La terra brulla e grassa
Di nera conformazione
Riposa ascosta sotto pozze
Immense
E la lenta Vita si posa
Al cigolar del globo -
Ma nulla canta
La di lei marcescenza,
E immagini di placche
A specchio ornate
Rilucono ampie scintille
Fredde nella fredda
Volta digradante.
All’erta la ritta testa
Dell’eletto riso -
Fior d’acquitrino -
Ad ammirar con
Compiaciuta mollezza
Il declino di questo
Giorno.
Critica in semiotica estetica della Poesia “Ode al nascente riso” di Matteo Bona
Inneggiante e arcaico, il verso del Bona invita al tramonto delle certezze e al riso lunare, alla potenza dell’ironia, che simula e dissimula, con andamento dialettico e dilemmatico, che denuncia le coscienze soddisfatte
delle loro visioni cristallizzate, che infrange i falsi valori, per un nuovo fingere, per rinascere dal silenzio notturno
della verità, che sposa l’occhio alla terra.
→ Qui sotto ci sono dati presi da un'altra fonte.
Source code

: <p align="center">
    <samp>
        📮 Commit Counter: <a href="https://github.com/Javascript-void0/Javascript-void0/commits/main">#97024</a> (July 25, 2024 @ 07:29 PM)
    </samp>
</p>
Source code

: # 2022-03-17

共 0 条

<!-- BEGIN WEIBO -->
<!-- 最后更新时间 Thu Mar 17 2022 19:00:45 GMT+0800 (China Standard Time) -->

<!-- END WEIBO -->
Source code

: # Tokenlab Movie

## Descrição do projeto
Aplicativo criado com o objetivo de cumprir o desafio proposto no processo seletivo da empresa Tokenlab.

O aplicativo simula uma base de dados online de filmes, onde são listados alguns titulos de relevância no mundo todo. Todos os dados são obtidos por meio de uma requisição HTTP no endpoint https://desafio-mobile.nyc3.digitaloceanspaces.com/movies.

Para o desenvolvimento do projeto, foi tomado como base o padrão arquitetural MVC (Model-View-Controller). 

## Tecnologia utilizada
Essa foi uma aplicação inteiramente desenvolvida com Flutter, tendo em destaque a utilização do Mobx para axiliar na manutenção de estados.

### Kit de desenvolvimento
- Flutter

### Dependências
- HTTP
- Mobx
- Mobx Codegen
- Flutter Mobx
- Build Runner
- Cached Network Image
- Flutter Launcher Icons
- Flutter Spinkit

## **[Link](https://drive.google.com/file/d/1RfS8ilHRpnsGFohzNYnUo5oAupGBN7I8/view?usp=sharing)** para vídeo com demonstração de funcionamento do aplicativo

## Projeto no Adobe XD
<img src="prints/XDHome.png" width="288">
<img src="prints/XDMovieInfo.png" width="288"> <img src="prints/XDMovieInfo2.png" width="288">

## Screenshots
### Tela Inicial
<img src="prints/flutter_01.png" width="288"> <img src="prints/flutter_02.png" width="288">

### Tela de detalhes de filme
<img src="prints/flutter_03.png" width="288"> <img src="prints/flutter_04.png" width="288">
Il poeta trasgredisce la norma, scioglie il nodo emotivo, sdrammatizza
le minacce identitarie della morte, dilaziona l’emersione a coscienza, ristabilisce la sintonia del tutto,
ricuce le distanze ed è catarsi. Perseo sconfigge la gorgone con l’immagine riflessa e seconda, inscritta al divenire dell’essere sul piano transizionale, perché solo il possibile feconda la datità del reale.
Ode alla migrazione
Insolito — inaccolto,
Senza spazi e morto
S’un vascello infame
Dal grecal’ sospinto
E quel tuo, bel volto
Di nero tinto
— Navighi.
Vascello precario,
Vascello da necessità
Mosso,
Precari sospiri di
Necessità ruggenti!
E senza spinte, senza
Sponte a questo accesso
Ottuso,
Varchi.
Mai la tua vita
Ci fu così vicina?
E la nostra così
— Lontana.
Critica in semiotica estetica della Poesia “Ode alla migrazione” di Matteo Bona
D’una straziante melodia, a tratti infranta, la parola del Bona canta il sentimento di lacerazione di sé, che accompagna lo sradicamento dalla terra d’appartenenza, perché insolito è chi viaggia senza suolo e inaccolto è chi non trova identità al riconoscimento dell’altro. Può concernere chiunque un’emergente necessità vitale che non trova la via dialettica di sintesi con la volontà: è un’esperienza che preclude il senso fin quando resti della precarietà che appende ad una preghiera che non trova intelligente ascolto.